Like Gietzen, Merges recommends canned fish from Spain, Portugal and Japan. He’s a fan of the Matiz brand of sardines, which are widely available. One of his favorite canned fish tricks is to buy a tin of cockles (aka tiny clams packed in their juices) and sauté them with olive oil, butter and handmade pasta. “It comes out unbelievable.”
“Lots of people buy canned tomato sauce for pasta but skip the protein. A can of smoked mussels is excellent for that,” Merges says. He also uses canned fish in omelets, another easy quarantine option.
In general, chefs agree that the best way to serve specialty canned fish is to leave them as unadulterated as possible. Let the flavor shine through, as you would a shave of jamón on a charcuterie board. If you are working with more mass-market goods, then more ingredients may be needed.
One of the cooks at Oxford Canteen in Oxford, Mississippi was talking about a dish his grandma used to make, and Corbin Evans, the restaurant’s chef, thought he was on to something.

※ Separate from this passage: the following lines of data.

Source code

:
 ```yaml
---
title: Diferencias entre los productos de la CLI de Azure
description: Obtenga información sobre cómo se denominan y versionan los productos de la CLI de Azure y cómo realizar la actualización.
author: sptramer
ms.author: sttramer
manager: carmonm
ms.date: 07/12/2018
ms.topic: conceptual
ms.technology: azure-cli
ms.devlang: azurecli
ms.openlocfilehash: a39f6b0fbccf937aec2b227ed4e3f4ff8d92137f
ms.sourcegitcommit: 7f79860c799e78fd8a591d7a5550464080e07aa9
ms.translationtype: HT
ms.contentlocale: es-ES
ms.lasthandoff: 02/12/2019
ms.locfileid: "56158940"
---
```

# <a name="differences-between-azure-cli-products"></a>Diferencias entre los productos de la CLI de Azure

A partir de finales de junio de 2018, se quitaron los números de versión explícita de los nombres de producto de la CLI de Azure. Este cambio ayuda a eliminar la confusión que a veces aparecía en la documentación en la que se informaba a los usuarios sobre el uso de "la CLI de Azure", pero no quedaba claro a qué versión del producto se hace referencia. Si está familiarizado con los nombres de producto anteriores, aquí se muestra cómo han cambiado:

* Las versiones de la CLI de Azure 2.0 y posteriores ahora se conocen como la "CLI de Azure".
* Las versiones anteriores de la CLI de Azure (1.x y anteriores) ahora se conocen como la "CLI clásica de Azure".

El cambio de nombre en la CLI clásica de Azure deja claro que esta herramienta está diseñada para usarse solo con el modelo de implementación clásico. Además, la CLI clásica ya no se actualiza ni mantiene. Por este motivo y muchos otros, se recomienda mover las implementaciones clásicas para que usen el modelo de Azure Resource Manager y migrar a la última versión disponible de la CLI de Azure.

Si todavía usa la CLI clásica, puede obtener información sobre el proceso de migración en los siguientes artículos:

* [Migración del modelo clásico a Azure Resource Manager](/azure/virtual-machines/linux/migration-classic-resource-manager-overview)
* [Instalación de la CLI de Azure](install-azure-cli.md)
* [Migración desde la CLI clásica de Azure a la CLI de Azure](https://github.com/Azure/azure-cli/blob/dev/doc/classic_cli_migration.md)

The team made a fish cake from canned jack mackerel ($1.87 at the local Kroger) and canned pink Bay salmon ($4), mixing in some mashed potato (Grandma didn’t approve of that) and egg as a binding, plus spices and mustard, and then dredged it through corn flour and served it with local arugula and a remoulade on a sourdough English muffin.
You can replicate that, or any fish cake/burger-type patty, at home. Look for a canned fish that is wild-caught and dolphin-safe at your closest supermarket or international grocer.

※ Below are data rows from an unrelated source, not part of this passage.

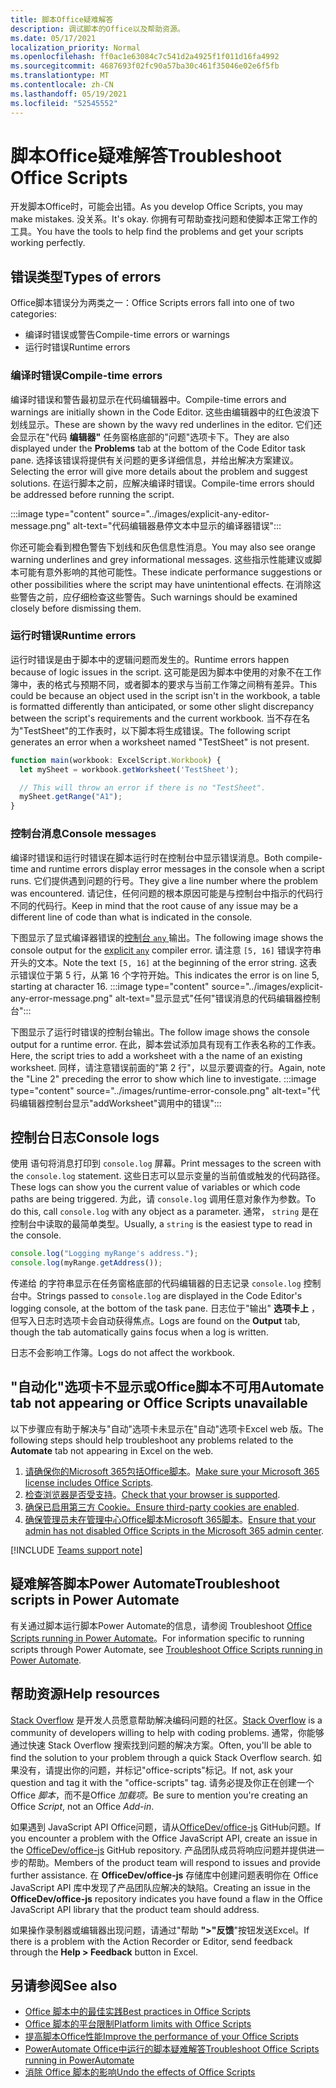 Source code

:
 ```yaml
---
title: 脚本Office疑难解答
description: 调试脚本的Office以及帮助资源。
ms.date: 05/17/2021
localization_priority: Normal
ms.openlocfilehash: ff0ac1e63084c7c541d2a4925f1f011d16fa4992
ms.sourcegitcommit: 4687693f02fc90a57ba30c461f35046e02e6f5fb
ms.translationtype: MT
ms.contentlocale: zh-CN
ms.lasthandoff: 05/19/2021
ms.locfileid: "52545552"
---
```

# <a name="troubleshoot-office-scripts"></a><span data-ttu-id="70516-103">脚本Office疑难解答</span><span class="sxs-lookup"><span data-stu-id="70516-103">Troubleshoot Office Scripts</span></span>

<span data-ttu-id="70516-104">开发脚本Office时，可能会出错。</span><span class="sxs-lookup"><span data-stu-id="70516-104">As you develop Office Scripts, you may make mistakes.</span></span> <span data-ttu-id="70516-105">没关系。</span><span class="sxs-lookup"><span data-stu-id="70516-105">It's okay.</span></span> <span data-ttu-id="70516-106">你拥有可帮助查找问题和使脚本正常工作的工具。</span><span class="sxs-lookup"><span data-stu-id="70516-106">You have the tools to help find the problems and get your scripts working perfectly.</span></span>

## <a name="types-of-errors"></a><span data-ttu-id="70516-107">错误类型</span><span class="sxs-lookup"><span data-stu-id="70516-107">Types of errors</span></span>

<span data-ttu-id="70516-108">Office脚本错误分为两类之一：</span><span class="sxs-lookup"><span data-stu-id="70516-108">Office Scripts errors fall into one of two categories:</span></span>

* <span data-ttu-id="70516-109">编译时错误或警告</span><span class="sxs-lookup"><span data-stu-id="70516-109">Compile-time errors or warnings</span></span>
* <span data-ttu-id="70516-110">运行时错误</span><span class="sxs-lookup"><span data-stu-id="70516-110">Runtime errors</span></span>

### <a name="compile-time-errors"></a><span data-ttu-id="70516-111">编译时错误</span><span class="sxs-lookup"><span data-stu-id="70516-111">Compile-time errors</span></span>

<span data-ttu-id="70516-112">编译时错误和警告最初显示在代码编辑器中。</span><span class="sxs-lookup"><span data-stu-id="70516-112">Compile-time errors and warnings are initially shown in the Code Editor.</span></span> <span data-ttu-id="70516-113">这些由编辑器中的红色波浪下划线显示。</span><span class="sxs-lookup"><span data-stu-id="70516-113">These are shown by the wavy red underlines in the editor.</span></span> <span data-ttu-id="70516-114">它们还会显示在"代码 **编辑器"** 任务窗格底部的"问题"选项卡下。</span><span class="sxs-lookup"><span data-stu-id="70516-114">They are also displayed under the **Problems** tab at the bottom of the Code Editor task pane.</span></span> <span data-ttu-id="70516-115">选择该错误将提供有关问题的更多详细信息，并给出解决方案建议。</span><span class="sxs-lookup"><span data-stu-id="70516-115">Selecting the error will give more details about the problem and suggest solutions.</span></span> <span data-ttu-id="70516-116">在运行脚本之前，应解决编译时错误。</span><span class="sxs-lookup"><span data-stu-id="70516-116">Compile-time errors should be addressed before running the script.</span></span>

:::image type="content" source="../images/explicit-any-editor-message.png" alt-text="代码编辑器悬停文本中显示的编译器错误":::

<span data-ttu-id="70516-118">你还可能会看到橙色警告下划线和灰色信息性消息。</span><span class="sxs-lookup"><span data-stu-id="70516-118">You may also see orange warning underlines and grey informational messages.</span></span> <span data-ttu-id="70516-119">这些指示性能建议或脚本可能有意外影响的其他可能性。</span><span class="sxs-lookup"><span data-stu-id="70516-119">These indicate performance suggestions or other possibilities where the script may have unintentional effects.</span></span> <span data-ttu-id="70516-120">在消除这些警告之前，应仔细检查这些警告。</span><span class="sxs-lookup"><span data-stu-id="70516-120">Such warnings should be examined closely before dismissing them.</span></span>

### <a name="runtime-errors"></a><span data-ttu-id="70516-121">运行时错误</span><span class="sxs-lookup"><span data-stu-id="70516-121">Runtime errors</span></span>

<span data-ttu-id="70516-122">运行时错误是由于脚本中的逻辑问题而发生的。</span><span class="sxs-lookup"><span data-stu-id="70516-122">Runtime errors happen because of logic issues in the script.</span></span> <span data-ttu-id="70516-123">这可能是因为脚本中使用的对象不在工作簿中，表的格式与预期不同，或者脚本的要求与当前工作簿之间稍有差异。</span><span class="sxs-lookup"><span data-stu-id="70516-123">This could be because an object used in the script isn't in the workbook, a table is formatted differently than anticipated, or some other slight discrepancy between the script's requirements and the current workbook.</span></span> <span data-ttu-id="70516-124">当不存在名为"TestSheet"的工作表时，以下脚本将生成错误。</span><span class="sxs-lookup"><span data-stu-id="70516-124">The following script generates an error when a worksheet named "TestSheet" is not present.</span></span>

```TypeScript
function main(workbook: ExcelScript.Workbook) {
  let mySheet = workbook.getWorksheet('TestSheet');

  // This will throw an error if there is no "TestSheet".
  mySheet.getRange("A1");
}
```

### <a name="console-messages"></a><span data-ttu-id="70516-125">控制台消息</span><span class="sxs-lookup"><span data-stu-id="70516-125">Console messages</span></span>

<span data-ttu-id="70516-126">编译时错误和运行时错误在脚本运行时在控制台中显示错误消息。</span><span class="sxs-lookup"><span data-stu-id="70516-126">Both compile-time and runtime errors display error messages in the console when a script runs.</span></span> <span data-ttu-id="70516-127">它们提供遇到问题的行号。</span><span class="sxs-lookup"><span data-stu-id="70516-127">They give a line number where the problem was encountered.</span></span> <span data-ttu-id="70516-128">请记住，任何问题的根本原因可能是与控制台中指示的代码行不同的代码行。</span><span class="sxs-lookup"><span data-stu-id="70516-128">Keep in mind that the root cause of any issue may be a different line of code than what is indicated in the console.</span></span>

<span data-ttu-id="70516-129">下图显示了显式编译器错误的[控制台 `any` ](../develop/typescript-restrictions.md)输出。</span><span class="sxs-lookup"><span data-stu-id="70516-129">The following image shows the console output for the [explicit `any`](../develop/typescript-restrictions.md) compiler error.</span></span> <span data-ttu-id="70516-130">请注意 `[5, 16]` 错误字符串开头的文本。</span><span class="sxs-lookup"><span data-stu-id="70516-130">Note the text `[5, 16]` at the beginning of the error string.</span></span> <span data-ttu-id="70516-131">这表示错误位于第 5 行，从第 16 个字符开始。</span><span class="sxs-lookup"><span data-stu-id="70516-131">This indicates the error is on line 5, starting at character 16.</span></span>
:::image type="content" source="../images/explicit-any-error-message.png" alt-text="显示显式&quot;任何&quot;错误消息的代码编辑器控制台":::

<span data-ttu-id="70516-133">下图显示了运行时错误的控制台输出。</span><span class="sxs-lookup"><span data-stu-id="70516-133">The follow image shows the console output for a runtime error.</span></span> <span data-ttu-id="70516-134">在此，脚本尝试添加具有现有工作表名称的工作表。</span><span class="sxs-lookup"><span data-stu-id="70516-134">Here, the script tries to add a worksheet with a the name of an existing worksheet.</span></span> <span data-ttu-id="70516-135">同样，请注意错误前面的"第 2 行"，以显示要调查的行。</span><span class="sxs-lookup"><span data-stu-id="70516-135">Again, note the "Line 2" preceding the error to show which line to investigate.</span></span>
:::image type="content" source="../images/runtime-error-console.png" alt-text="代码编辑器控制台显示&quot;addWorksheet&quot;调用中的错误":::

## <a name="console-logs"></a><span data-ttu-id="70516-137">控制台日志</span><span class="sxs-lookup"><span data-stu-id="70516-137">Console logs</span></span>

<span data-ttu-id="70516-138">使用 语句将消息打印到 `console.log` 屏幕。</span><span class="sxs-lookup"><span data-stu-id="70516-138">Print messages to the screen with the `console.log` statement.</span></span> <span data-ttu-id="70516-139">这些日志可以显示变量的当前值或触发的代码路径。</span><span class="sxs-lookup"><span data-stu-id="70516-139">These logs can show you the current value of variables or which code paths are being triggered.</span></span> <span data-ttu-id="70516-140">为此，请 `console.log` 调用任意对象作为参数。</span><span class="sxs-lookup"><span data-stu-id="70516-140">To do this, call `console.log` with any object as a parameter.</span></span> <span data-ttu-id="70516-141">通常， `string` 是在控制台中读取的最简单类型。</span><span class="sxs-lookup"><span data-stu-id="70516-141">Usually, a `string` is the easiest type to read in the console.</span></span>

```TypeScript
console.log("Logging myRange's address.");
console.log(myRange.getAddress());
```

<span data-ttu-id="70516-142">传递给 的字符串显示在任务窗格底部的代码编辑器的日志记录 `console.log` 控制台中。</span><span class="sxs-lookup"><span data-stu-id="70516-142">Strings passed to `console.log` are displayed in the Code Editor's logging console, at the bottom of the task pane.</span></span> <span data-ttu-id="70516-143">日志位于"输出" **选项卡上** ，但写入日志时选项卡会自动获得焦点。</span><span class="sxs-lookup"><span data-stu-id="70516-143">Logs are found on the **Output** tab, though the tab automatically gains focus when a log is written.</span></span>

<span data-ttu-id="70516-144">日志不会影响工作簿。</span><span class="sxs-lookup"><span data-stu-id="70516-144">Logs do not affect the workbook.</span></span>

## <a name="automate-tab-not-appearing-or-office-scripts-unavailable"></a><span data-ttu-id="70516-145">"自动化"选项卡不显示或Office脚本不可用</span><span class="sxs-lookup"><span data-stu-id="70516-145">Automate tab not appearing or Office Scripts unavailable</span></span>

<span data-ttu-id="70516-146">以下步骤应有助于解决与"自动"选项卡未显示在"自动"选项卡Excel web 版。</span><span class="sxs-lookup"><span data-stu-id="70516-146">The following steps should help troubleshoot any problems related to the **Automate** tab not appearing in Excel on the web.</span></span>

1. <span data-ttu-id="70516-147">[请确保你的Microsoft 365包括Office脚本](../overview/excel.md#requirements)。</span><span class="sxs-lookup"><span data-stu-id="70516-147">[Make sure your Microsoft 365 license includes Office Scripts](../overview/excel.md#requirements).</span></span>
1. <span data-ttu-id="70516-148">[检查浏览器是否受支持](platform-limits.md#browser-support)。</span><span class="sxs-lookup"><span data-stu-id="70516-148">[Check that your browser is supported](platform-limits.md#browser-support).</span></span>
1. <span data-ttu-id="70516-149">[确保已启用第三方 Cookie。](platform-limits.md#third-party-cookies)</span><span class="sxs-lookup"><span data-stu-id="70516-149">[Ensure third-party cookies are enabled](platform-limits.md#third-party-cookies).</span></span>
1. <span data-ttu-id="70516-150">[确保管理员未在管理中心Office脚本Microsoft 365脚本](/microsoft-365/admin/manage/manage-office-scripts-settings)。</span><span class="sxs-lookup"><span data-stu-id="70516-150">[Ensure that your admin has not disabled Office Scripts in the Microsoft 365 admin center](/microsoft-365/admin/manage/manage-office-scripts-settings).</span></span>

[!INCLUDE [Teams support note](../includes/teams-support-note.md)]

## <a name="troubleshoot-scripts-in-power-automate"></a><span data-ttu-id="70516-151">疑难解答脚本Power Automate</span><span class="sxs-lookup"><span data-stu-id="70516-151">Troubleshoot scripts in Power Automate</span></span>

<span data-ttu-id="70516-152">有关通过脚本运行脚本Power Automate的信息，请参阅 Troubleshoot [Office Scripts running in Power Automate](power-automate-troubleshooting.md)。</span><span class="sxs-lookup"><span data-stu-id="70516-152">For information specific to running scripts through Power Automate, see [Troubleshoot Office Scripts running in Power Automate](power-automate-troubleshooting.md).</span></span>

## <a name="help-resources"></a><span data-ttu-id="70516-153">帮助资源</span><span class="sxs-lookup"><span data-stu-id="70516-153">Help resources</span></span>

<span data-ttu-id="70516-154">[Stack Overflow](https://stackoverflow.com/questions/tagged/office-scripts) 是开发人员愿意帮助解决编码问题的社区。</span><span class="sxs-lookup"><span data-stu-id="70516-154">[Stack Overflow](https://stackoverflow.com/questions/tagged/office-scripts) is a community of developers willing to help with coding problems.</span></span> <span data-ttu-id="70516-155">通常，你能够通过快速 Stack Overflow 搜索找到问题的解决方案。</span><span class="sxs-lookup"><span data-stu-id="70516-155">Often, you'll be able to find the solution to your problem through a quick Stack Overflow search.</span></span> <span data-ttu-id="70516-156">如果没有，请提出你的问题，并标记"office-scripts"标记。</span><span class="sxs-lookup"><span data-stu-id="70516-156">If not, ask your question and tag it with the "office-scripts" tag.</span></span> <span data-ttu-id="70516-157">请务必提及你正在创建一个Office *脚本*，而不是Office *加载项。*</span><span class="sxs-lookup"><span data-stu-id="70516-157">Be sure to mention you're creating an Office *Script*, not an Office *Add-in*.</span></span>

<span data-ttu-id="70516-158">如果遇到 JavaScript API Office问题，请从[OfficeDev/office-js](https://github.com/OfficeDev/office-js) GitHub问题。</span><span class="sxs-lookup"><span data-stu-id="70516-158">If you encounter a problem with the Office JavaScript API, create an issue in the [OfficeDev/office-js](https://github.com/OfficeDev/office-js) GitHub repository.</span></span> <span data-ttu-id="70516-159">产品团队成员将响应问题并提供进一步的帮助。</span><span class="sxs-lookup"><span data-stu-id="70516-159">Members of the product team will respond to issues and provide further assistance.</span></span> <span data-ttu-id="70516-160">在 **OfficeDev/office-js** 存储库中创建问题表明你在 Office JavaScript API 库中发现了产品团队应解决的缺陷。</span><span class="sxs-lookup"><span data-stu-id="70516-160">Creating an issue in the **OfficeDev/office-js** repository indicates you have found a flaw in the Office JavaScript API library that the product team should address.</span></span>

<span data-ttu-id="70516-161">如果操作录制器或编辑器出现问题，请通过"帮助 **">"反馈**"按钮发送Excel。</span><span class="sxs-lookup"><span data-stu-id="70516-161">If there is a problem with the Action Recorder or Editor, send feedback through the **Help > Feedback** button in Excel.</span></span>

## <a name="see-also"></a><span data-ttu-id="70516-162">另请参阅</span><span class="sxs-lookup"><span data-stu-id="70516-162">See also</span></span>

- [<span data-ttu-id="70516-163">Office 脚本中的最佳实践</span><span class="sxs-lookup"><span data-stu-id="70516-163">Best practices in Office Scripts</span></span>](../develop/best-practices.md)
- [<span data-ttu-id="70516-164">Office 脚本的平台限制</span><span class="sxs-lookup"><span data-stu-id="70516-164">Platform limits with Office Scripts</span></span>](platform-limits.md)
- [<span data-ttu-id="70516-165">提高脚本Office性能</span><span class="sxs-lookup"><span data-stu-id="70516-165">Improve the performance of your Office Scripts</span></span>](../develop/web-client-performance.md)
- [<span data-ttu-id="70516-166">PowerAutomate Office中运行的脚本疑难解答</span><span class="sxs-lookup"><span data-stu-id="70516-166">Troubleshoot Office Scripts running in PowerAutomate</span></span>](power-automate-troubleshooting.md)
- [<span data-ttu-id="70516-167">消除 Office 脚本的影响</span><span class="sxs-lookup"><span data-stu-id="70516-167">Undo the effects of Office Scripts</span></span>](undo.md)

At one Oxford Canteen pop-up, Evans even made sardine Banh mi sandwiches, simmering the sardines in a light tomato sauce with onion, garlic, ginger and fish sauce, and then serving it on a bun with pickled carrots, cucumber and cilantro. “It was 50-50 ‘that’s delicious’ or ‘that’s disgusting,’ so I knew I was on to something.”
But Evans says you don’t even have to get that fancy.
“I have been eating sardines since I was five years old. They were the first thing I bought when I heard that we might get stuck [in a quarantine],” he says. He mixes them with mustard and puts them on a sandwich or swaps out smoked oysters on top of a Ritz or Triscuit cracker. “I can’t eat them around my wife, though. She thinks when I am eating it that I am thinking about money problems. But that’s not the case.”